As oncologists have noted, treatment of cancer has been found to be effective using a personalized approach. Similarly, the medical community has found the idea of integrative medicine works on a person-by person basis.

“Different therapies work for different people,” says Dr. Brian Mannion, executive medical director of oncology at The Christ Hospital Health Network.

Beyond chemotherapy and radiation, patients there have access to yoga, Tai Chi, medical hand and foot massage, nutritional support, music and healing program, pet therapy, and more.

The opposite of sterile

The Alliance Institute for Integrative Medicine doesn’t look like a typical medical center. With a library, conference space, gift shop and empty waiting room (designed to not keep people waiting), it is a calming spot.

The examination rooms are similarly not the typical spare white rooms, but decorated to soothe. If a patient comes in with a headache, for example, they are not permitted to leave until the pain is gone.

Patient-driven

Other practitioners around town have developed their use of integrative medicine, in some cases sprouting from patient demand. The Christ Hospital is a good example, particularly for its oncology department. Nurses and doctors heard what patients were saying, or asking to receive as they under went cancer treatment.

To that end, Christ Hospital is in the midst of renovating their Cancer Center so patients’ experience will be enhanced, says Connie Cook, director of the Cancer Center at The Christ Hospital. In the new infusion area, which used to be a big room with many chairs, patients will have “neighborhoods” where they can get their treatments.

These are made up of nooks and crannies that will accommodate small groups or one or two people, as the patient prefers. Or they can choose a single-person alcove, Dr. Mannion says.

A new all-purpose activity room will accommodate classes on nutrition plus Tai Chi and yoga. All have become popular, especially when patients hit “survivorship mode,” Cook says.

Patients at this point may be feeling a little vulnerable after traditional treatments and regular appointments end. They may be feeling the delayed effects of radiation and chemo, and find these therapies help them manage emotional distress, Cook says.

“A lot of what we do is to improve patient experience, their emotions and well-being at a very stressful time,” says Dr. Mannion. “It makes them feel more in control.

“Certainly recovery from acute episodes seems to be faster,” he adds.

Oncology patient Cecile Walsh can attest to that. After the disease recurred for her in 2006, upping the level to a stage 4 metastatic breast cancer, Cecile really took to the additional therapies available at Christ.

“The nurses were very good about knowing what was important to me,” Cecile says of the environment when she came in for treatment.

Some people like a peaceful atmosphere, quiet, no TV, doors shut, but perhaps with music.
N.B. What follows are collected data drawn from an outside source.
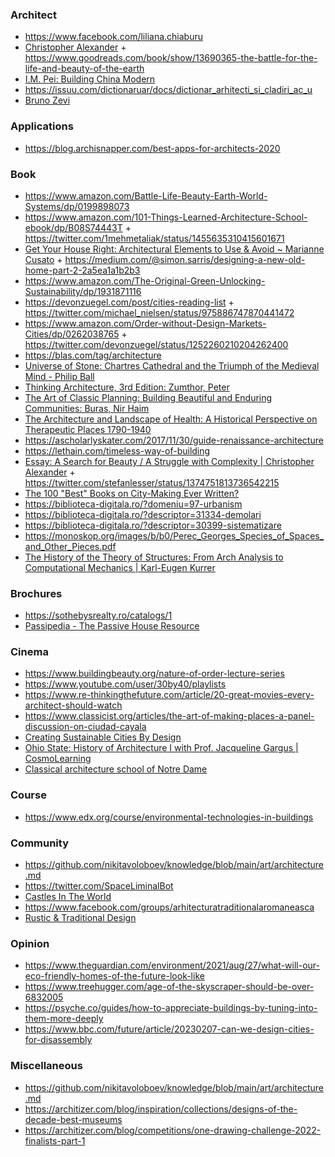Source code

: ### Architect

- https://www.facebook.com/liliana.chiaburu
- [Christopher Alexander](http://www.patternlanguage.com/ca/ca.html) + https://www.goodreads.com/book/show/13690365-the-battle-for-the-life-and-beauty-of-the-earth
- [I.M. Pei: Building China Modern](https://www.brianfunck.com/i-m-pei)
- https://issuu.com/dictionaruar/docs/dictionar_arhitecti_si_cladiri_ac_u
- [Bruno Zevi](https://monoskop.org/Bruno_Zevi)

### Applications

- https://blog.archisnapper.com/best-apps-for-architects-2020

### Book

- https://www.amazon.com/Battle-Life-Beauty-Earth-World-Systems/dp/0199898073
- https://www.amazon.com/101-Things-Learned-Architecture-School-ebook/dp/B08S74443T + https://twitter.com/1mehmetaliak/status/1455635310415601671
- [Get Your House Right: Architectural Elements to Use & Avoid ~ Marianne Cusato](https://www.amazon.com/Get-Your-House-Right-Architectural/dp/1402791038) + https://medium.com/@simon.sarris/designing-a-new-old-home-part-2-2a5ea1a1b2b3
- https://www.amazon.com/The-Original-Green-Unlocking-Sustainability/dp/1931871116
- https://devonzuegel.com/post/cities-reading-list + https://twitter.com/michael_nielsen/status/975886747870441472
- https://www.amazon.com/Order-without-Design-Markets-Cities/dp/0262038765 + https://twitter.com/devonzuegel/status/1252260210204262400
- https://blas.com/tag/architecture
- [Universe of Stone: Chartres Cathedral and the Triumph of the Medieval Mind - Philip Ball](https://www.amazon.co.uk/Universe-Stone-Chartres-Cathedral-Medieval/dp/0099499444)
- [Thinking Architecture, 3rd Edition: Zumthor, Peter](https://www.amazon.com/gp/product/3034605854)
- [The Art of Classic Planning: Building Beautiful and Enduring Communities: Buras, Nir Haim](https://www.amazon.com/Art-Classic-Planning-Beautiful-Communities/dp/0674919246)
- [The Architecture and Landscape of Health: A Historical Perspective on Therapeutic Places 1790-1940](https://www.amazon.com/Architecture-Landscape-Health-Perspective-Architectural/dp/113862537X)
- https://ascholarlyskater.com/2017/11/30/guide-renaissance-architecture
- https://lethain.com/timeless-way-of-building
- [Essay: A Search for Beauty / A Struggle with Complexity | Christopher Alexander](https://dreamsongs.com/Files/urbansci-526122-nice-appendix.pdf) + https://twitter.com/stefanlesser/status/1374751813736542215
- [The 100 "Best" Books on City-Making Ever Written?](https://www.planetizen.com/node/66462)
- https://biblioteca-digitala.ro/?domeniu=97-urbanism
- https://biblioteca-digitala.ro/?descriptor=31334-demolari
- https://biblioteca-digitala.ro/?descriptor=30399-sistematizare
- https://monoskop.org/images/b/b0/Perec_Georges_Species_of_Spaces_and_Other_Pieces.pdf
- [The History of the Theory of Structures: From Arch Analysis to Computational Mechanics | Karl-Eugen Kurrer](https://www.facebook.com/vostokov/posts/pfbid0QicX7G57KBjDH7ao6XXj6Jy2k7P4oN3RXu9FAiFGqVHqNf1AMfTpPsZZUsRVeKT9l)

### Brochures

- https://sothebysrealty.ro/catalogs/1
- [Passipedia - The Passive House Resource](https://passipedia.org/start)

### Cinema

- https://www.buildingbeauty.org/nature-of-order-lecture-series
- https://www.youtube.com/user/30by40/playlists
- https://www.re-thinkingthefuture.com/article/20-great-movies-every-architect-should-watch
- https://www.classicist.org/articles/the-art-of-making-places-a-panel-discussion-on-ciudad-cayala
- [Creating Sustainable Cities By Design](https://www.asianscientist.com/2021/05/features/asias-changemakers-jason-pomeroy-singapore)
- [Ohio State: History of Architecture I with Prof. Jacqueline Gargus | CosmoLearning](https://www.youtube.com/playlist?list=PLaLOVNqqD-2HUsGTv_GQ3opJoPPjdM9S6)
- [Classical architecture school of Notre Dame](https://www.youtube.com/channel/UCj09bn2SMCjtmOv_xgkbchQ/playlists)

### Course

- https://www.edx.org/course/environmental-technologies-in-buildings

### Community

- https://github.com/nikitavoloboev/knowledge/blob/main/art/architecture.md
- https://twitter.com/SpaceLiminalBot
- [Castles In The World](https://www.facebook.com/groups/757973654932504)
- https://www.facebook.com/groups/arhitecturatraditionalaromaneasca
- [Rustic & Traditional Design](https://www.facebook.com/groups/614029902769533)

### Opinion

- https://www.theguardian.com/environment/2021/aug/27/what-will-our-eco-friendly-homes-of-the-future-look-like
- https://www.treehugger.com/age-of-the-skyscraper-should-be-over-6832005
- https://psyche.co/guides/how-to-appreciate-buildings-by-tuning-into-them-more-deeply
- https://www.bbc.com/future/article/20230207-can-we-design-cities-for-disassembly

### Miscellaneous

- https://github.com/nikitavoloboev/knowledge/blob/main/art/architecture.md
- https://architizer.com/blog/inspiration/collections/designs-of-the-decade-best-museums
- https://architizer.com/blog/competitions/one-drawing-challenge-2022-finalists-part-1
Now on a regimen to receive an IV drug every three weeks, Cecile believes the hand and foot massage therapy she receives at the same time as her treatment helps her body to get the most out of the medicine.

“It’s been outstanding,” she says of the massage therapy. “It relaxes me, thus I feel you’re more open to the chemicals when your spirit is relaxed, too.

“I totally believe that integrative medicine and a holistic approach to cancer assists in the effectiveness of these drugs.”

The better question to ask

To improve overall health, “as an educated consumer, you have to figure out where and how to use these therapies,” Steve says.

Some may benefit from regular visits to the chiropractor, if, say, their work taxes their posture, by hunching over a keyboard.

He adds that people will go a long way on their own by examining their lifestyle, improving their diet and sleep patterns and adding such things as stretching and yoga, which they can access inexpensively on their computers.